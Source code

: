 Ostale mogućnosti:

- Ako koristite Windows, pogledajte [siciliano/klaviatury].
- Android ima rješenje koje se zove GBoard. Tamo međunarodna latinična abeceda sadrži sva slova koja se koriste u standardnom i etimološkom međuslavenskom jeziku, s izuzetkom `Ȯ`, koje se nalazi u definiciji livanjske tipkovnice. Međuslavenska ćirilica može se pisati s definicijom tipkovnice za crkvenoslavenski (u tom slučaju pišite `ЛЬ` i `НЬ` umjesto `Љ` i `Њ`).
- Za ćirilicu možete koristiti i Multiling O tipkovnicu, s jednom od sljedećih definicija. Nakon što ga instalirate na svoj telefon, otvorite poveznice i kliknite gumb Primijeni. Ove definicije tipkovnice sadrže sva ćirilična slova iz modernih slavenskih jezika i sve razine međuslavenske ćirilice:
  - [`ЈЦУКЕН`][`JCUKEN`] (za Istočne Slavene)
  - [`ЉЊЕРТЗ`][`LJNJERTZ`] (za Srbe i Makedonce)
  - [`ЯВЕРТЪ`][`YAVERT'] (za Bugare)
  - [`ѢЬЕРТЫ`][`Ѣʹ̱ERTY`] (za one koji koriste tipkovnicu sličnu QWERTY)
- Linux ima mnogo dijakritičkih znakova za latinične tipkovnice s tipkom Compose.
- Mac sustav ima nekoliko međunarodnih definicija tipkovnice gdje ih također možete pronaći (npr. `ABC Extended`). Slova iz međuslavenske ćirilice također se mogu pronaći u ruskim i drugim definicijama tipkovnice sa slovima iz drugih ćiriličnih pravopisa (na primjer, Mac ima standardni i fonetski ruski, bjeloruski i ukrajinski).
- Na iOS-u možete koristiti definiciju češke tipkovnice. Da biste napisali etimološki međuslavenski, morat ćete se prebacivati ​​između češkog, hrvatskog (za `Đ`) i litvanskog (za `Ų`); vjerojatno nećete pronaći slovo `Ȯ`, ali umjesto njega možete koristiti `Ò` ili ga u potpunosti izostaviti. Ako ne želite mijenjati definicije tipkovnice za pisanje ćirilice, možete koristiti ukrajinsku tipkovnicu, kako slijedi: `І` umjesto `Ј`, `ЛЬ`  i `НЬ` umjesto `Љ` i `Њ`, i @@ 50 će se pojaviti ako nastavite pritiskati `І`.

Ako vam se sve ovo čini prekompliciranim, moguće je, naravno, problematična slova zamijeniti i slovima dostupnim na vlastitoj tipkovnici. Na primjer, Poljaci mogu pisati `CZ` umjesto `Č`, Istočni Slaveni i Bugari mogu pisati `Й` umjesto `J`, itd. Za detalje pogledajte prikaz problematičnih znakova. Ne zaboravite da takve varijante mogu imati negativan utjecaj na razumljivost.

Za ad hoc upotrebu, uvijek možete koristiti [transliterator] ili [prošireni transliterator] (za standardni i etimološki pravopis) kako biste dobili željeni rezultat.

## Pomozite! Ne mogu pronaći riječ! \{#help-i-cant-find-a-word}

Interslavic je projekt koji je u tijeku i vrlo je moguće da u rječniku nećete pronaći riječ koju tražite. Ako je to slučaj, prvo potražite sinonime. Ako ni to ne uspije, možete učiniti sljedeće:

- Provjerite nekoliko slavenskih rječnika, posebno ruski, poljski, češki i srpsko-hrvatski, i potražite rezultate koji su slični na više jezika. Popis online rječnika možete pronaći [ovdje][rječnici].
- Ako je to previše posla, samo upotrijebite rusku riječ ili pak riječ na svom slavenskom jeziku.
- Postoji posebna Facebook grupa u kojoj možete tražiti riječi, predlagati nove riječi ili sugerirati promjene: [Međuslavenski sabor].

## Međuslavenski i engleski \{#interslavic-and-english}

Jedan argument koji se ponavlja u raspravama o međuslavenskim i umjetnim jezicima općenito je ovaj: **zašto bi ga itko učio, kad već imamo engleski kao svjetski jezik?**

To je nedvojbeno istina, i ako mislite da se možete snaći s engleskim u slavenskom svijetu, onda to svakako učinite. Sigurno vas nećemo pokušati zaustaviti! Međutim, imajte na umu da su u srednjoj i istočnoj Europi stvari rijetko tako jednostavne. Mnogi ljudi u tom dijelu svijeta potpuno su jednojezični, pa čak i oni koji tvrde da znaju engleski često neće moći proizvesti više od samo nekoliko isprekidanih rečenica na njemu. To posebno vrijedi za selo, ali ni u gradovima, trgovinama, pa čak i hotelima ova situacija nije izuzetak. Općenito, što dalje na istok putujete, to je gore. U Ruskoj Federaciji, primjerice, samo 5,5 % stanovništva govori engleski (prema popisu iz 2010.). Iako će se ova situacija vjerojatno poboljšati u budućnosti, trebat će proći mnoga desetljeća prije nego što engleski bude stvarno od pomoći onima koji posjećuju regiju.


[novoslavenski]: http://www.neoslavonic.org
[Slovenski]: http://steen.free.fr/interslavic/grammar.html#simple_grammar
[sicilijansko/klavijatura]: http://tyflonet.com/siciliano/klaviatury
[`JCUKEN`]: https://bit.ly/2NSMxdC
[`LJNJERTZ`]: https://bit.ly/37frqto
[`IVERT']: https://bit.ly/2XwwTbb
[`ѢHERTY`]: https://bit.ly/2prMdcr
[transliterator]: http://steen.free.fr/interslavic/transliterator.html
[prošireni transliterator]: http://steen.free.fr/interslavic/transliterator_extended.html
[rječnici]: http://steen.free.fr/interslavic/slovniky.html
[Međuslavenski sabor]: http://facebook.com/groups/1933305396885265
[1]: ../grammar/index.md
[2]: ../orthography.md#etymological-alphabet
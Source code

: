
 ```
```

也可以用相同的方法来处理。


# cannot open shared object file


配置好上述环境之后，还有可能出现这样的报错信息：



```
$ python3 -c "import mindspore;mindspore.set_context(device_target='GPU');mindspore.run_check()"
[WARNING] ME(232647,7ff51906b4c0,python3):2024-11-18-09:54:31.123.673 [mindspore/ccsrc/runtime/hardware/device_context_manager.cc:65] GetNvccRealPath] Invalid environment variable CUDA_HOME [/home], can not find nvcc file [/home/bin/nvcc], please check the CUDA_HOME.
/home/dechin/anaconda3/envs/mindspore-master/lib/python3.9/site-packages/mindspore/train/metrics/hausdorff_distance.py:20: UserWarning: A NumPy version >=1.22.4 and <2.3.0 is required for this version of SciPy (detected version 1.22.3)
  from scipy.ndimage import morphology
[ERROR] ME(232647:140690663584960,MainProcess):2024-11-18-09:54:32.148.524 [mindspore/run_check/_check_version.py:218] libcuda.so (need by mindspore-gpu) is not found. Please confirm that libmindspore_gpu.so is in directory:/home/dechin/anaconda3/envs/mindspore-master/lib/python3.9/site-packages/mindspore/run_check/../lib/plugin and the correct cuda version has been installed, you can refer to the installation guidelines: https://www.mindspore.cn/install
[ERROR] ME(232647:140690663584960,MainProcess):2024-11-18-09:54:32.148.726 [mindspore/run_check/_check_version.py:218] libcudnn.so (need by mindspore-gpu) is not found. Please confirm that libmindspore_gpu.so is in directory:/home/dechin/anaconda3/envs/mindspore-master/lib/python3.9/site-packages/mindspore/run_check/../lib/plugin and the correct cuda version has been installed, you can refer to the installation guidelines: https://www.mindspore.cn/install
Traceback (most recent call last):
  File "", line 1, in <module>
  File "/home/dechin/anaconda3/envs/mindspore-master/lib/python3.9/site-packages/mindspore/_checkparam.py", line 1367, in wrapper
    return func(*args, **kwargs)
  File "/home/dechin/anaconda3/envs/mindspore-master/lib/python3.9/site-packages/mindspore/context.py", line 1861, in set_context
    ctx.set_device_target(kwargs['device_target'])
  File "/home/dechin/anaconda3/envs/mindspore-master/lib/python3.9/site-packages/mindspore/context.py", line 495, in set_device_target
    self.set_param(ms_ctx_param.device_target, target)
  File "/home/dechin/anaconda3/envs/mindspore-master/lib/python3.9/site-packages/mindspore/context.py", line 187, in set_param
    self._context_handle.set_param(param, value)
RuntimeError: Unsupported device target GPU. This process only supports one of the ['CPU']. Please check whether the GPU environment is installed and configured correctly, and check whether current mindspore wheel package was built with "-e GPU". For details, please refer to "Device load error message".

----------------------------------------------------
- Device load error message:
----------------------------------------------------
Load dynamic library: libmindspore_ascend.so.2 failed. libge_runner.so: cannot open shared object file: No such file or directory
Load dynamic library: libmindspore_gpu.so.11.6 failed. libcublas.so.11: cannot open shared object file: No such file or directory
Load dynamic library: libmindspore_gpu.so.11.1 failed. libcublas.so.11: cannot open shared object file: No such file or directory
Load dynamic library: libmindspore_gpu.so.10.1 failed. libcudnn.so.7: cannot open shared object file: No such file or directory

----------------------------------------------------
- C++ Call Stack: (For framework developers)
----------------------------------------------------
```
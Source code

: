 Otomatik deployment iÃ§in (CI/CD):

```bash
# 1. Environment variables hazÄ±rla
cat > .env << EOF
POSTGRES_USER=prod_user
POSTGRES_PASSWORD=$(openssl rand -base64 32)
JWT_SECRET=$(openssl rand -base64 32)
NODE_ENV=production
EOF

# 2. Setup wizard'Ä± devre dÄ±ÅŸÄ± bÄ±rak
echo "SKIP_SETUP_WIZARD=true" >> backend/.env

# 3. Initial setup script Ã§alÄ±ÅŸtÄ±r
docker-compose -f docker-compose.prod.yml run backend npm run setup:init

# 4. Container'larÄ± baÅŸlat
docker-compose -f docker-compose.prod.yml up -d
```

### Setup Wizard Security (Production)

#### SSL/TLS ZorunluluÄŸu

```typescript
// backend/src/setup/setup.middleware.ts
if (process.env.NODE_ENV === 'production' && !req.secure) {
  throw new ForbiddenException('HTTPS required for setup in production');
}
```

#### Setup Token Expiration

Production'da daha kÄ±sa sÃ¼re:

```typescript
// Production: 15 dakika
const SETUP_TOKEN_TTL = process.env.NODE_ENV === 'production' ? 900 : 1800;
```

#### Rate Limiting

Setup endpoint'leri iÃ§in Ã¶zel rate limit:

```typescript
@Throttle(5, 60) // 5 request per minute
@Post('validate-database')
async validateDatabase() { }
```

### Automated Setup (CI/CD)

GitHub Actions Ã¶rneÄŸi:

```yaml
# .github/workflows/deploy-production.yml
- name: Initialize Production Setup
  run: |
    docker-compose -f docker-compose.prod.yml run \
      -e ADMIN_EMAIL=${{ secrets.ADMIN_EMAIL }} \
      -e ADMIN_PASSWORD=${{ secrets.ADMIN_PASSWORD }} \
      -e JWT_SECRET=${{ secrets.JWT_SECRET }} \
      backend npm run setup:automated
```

────────────────────

- TASK GOAL -
Only the number is wanted: how many lines above include the word "potražite"?

- ANSWER TO THE PROBLEM -
2